_Recorded data_
- - - - -

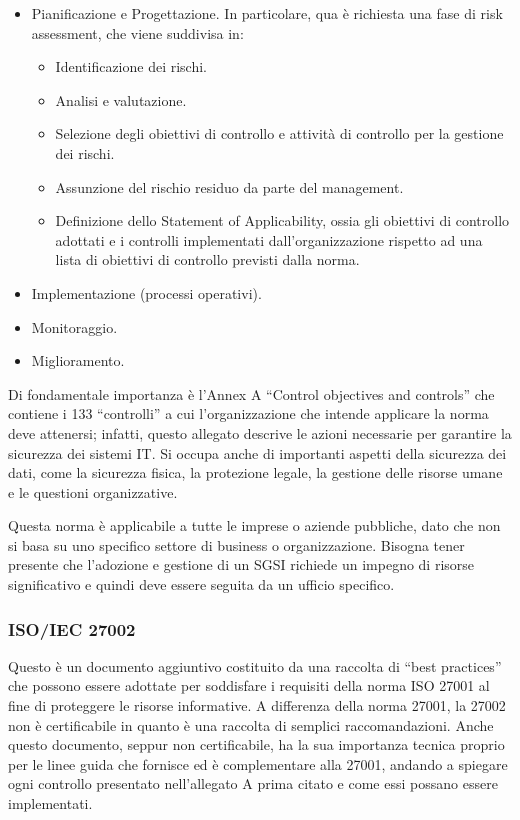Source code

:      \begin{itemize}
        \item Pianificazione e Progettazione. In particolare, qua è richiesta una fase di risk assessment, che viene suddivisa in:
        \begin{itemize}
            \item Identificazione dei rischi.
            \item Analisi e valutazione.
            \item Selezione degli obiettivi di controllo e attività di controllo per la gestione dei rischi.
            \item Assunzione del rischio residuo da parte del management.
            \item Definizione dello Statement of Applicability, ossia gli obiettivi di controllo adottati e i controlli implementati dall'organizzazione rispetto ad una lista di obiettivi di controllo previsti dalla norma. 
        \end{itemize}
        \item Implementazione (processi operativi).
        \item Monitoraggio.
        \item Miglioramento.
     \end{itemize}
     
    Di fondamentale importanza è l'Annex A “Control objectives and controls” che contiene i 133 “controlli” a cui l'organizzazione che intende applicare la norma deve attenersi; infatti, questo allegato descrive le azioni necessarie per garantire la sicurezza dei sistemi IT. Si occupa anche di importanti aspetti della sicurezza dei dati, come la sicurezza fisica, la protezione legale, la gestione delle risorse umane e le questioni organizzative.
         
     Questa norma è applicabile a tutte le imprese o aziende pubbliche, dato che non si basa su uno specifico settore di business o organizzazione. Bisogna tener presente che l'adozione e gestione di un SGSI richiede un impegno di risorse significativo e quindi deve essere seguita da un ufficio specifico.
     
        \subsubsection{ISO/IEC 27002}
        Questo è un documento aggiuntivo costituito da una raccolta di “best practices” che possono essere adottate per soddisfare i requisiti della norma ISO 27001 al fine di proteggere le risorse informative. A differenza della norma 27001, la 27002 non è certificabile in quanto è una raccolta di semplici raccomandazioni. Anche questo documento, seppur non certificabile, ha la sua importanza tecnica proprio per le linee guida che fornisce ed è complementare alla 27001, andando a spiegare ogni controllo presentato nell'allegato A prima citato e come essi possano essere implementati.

- - - - -

_What the task requires_
Output the entries above verbatim, with no picture included.

_Reply to the exercise_
Source code

:      \begin{itemize}
        \item Pianificazione e Progettazione. In particolare, qua è richiesta una fase di risk assessment, che viene suddivisa in:
        \begin{itemize}
            \item Identificazione dei rischi.
            \item Analisi e valutazione.
            \item Selezione degli obiettivi di controllo e attività di controllo per la gestione dei rischi.
            \item Assunzione del rischio residuo da parte del management.
            \item Definizione dello Statement of Applicability, ossia gli obiettivi di controllo adottati e i controlli implementati dall'organizzazione rispetto ad una lista di obiettivi di controllo previsti dalla norma. 
        \end{itemize}
        \item Implementazione (processi operativi).
        \item Monitoraggio.
        \item Miglioramento.
     \end{itemize}
     
    Di fondamentale importanza è l'Annex A “Control objectives and controls” che contiene i 133 “controlli” a cui l'organizzazione che intende applicare la norma deve attenersi; infatti, questo allegato descrive le azioni necessarie per garantire la sicurezza dei sistemi IT. Si occupa anche di importanti aspetti della sicurezza dei dati, come la sicurezza fisica, la protezione legale, la gestione delle risorse umane e le questioni organizzative.
         
     Questa norma è applicabile a tutte le imprese o aziende pubbliche, dato che non si basa su uno specifico settore di business o organizzazione. Bisogna tener presente che l'adozione e gestione di un SGSI richiede un impegno di risorse significativo e quindi deve essere seguita da un ufficio specifico.
     
        \subsubsection{ISO/IEC 27002}
        Questo è un documento aggiuntivo costituito da una raccolta di “best practices” che possono essere adottate per soddisfare i requisiti della norma ISO 27001 al fine di proteggere le risorse informative. A differenza della norma 27001, la 27002 non è certificabile in quanto è una raccolta di semplici raccomandazioni. Anche questo documento, seppur non certificabile, ha la sua importanza tecnica proprio per le linee guida che fornisce ed è complementare alla 27001, andando a spiegare ogni controllo presentato nell'allegato A prima citato e come essi possano essere implementati.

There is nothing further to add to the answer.